Exercise objective -
Which lines in the records below contain the word "Member"? Copy each one out.

[Collected data]

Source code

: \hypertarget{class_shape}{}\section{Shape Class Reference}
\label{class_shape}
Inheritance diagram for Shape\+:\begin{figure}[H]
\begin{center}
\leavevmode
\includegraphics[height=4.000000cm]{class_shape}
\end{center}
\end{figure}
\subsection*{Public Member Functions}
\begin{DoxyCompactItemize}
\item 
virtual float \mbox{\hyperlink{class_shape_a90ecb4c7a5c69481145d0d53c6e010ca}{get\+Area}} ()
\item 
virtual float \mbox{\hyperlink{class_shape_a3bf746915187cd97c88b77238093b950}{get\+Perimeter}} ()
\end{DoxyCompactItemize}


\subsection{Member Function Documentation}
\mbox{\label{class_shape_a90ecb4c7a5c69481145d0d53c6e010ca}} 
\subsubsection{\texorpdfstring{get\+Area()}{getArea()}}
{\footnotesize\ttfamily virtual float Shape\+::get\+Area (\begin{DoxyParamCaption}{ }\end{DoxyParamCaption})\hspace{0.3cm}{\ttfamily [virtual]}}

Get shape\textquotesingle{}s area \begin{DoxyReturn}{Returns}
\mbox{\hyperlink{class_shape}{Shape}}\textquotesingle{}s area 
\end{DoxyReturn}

Task solution -
\subsection*{Public Member Functions}
\subsection{Member Function Documentation}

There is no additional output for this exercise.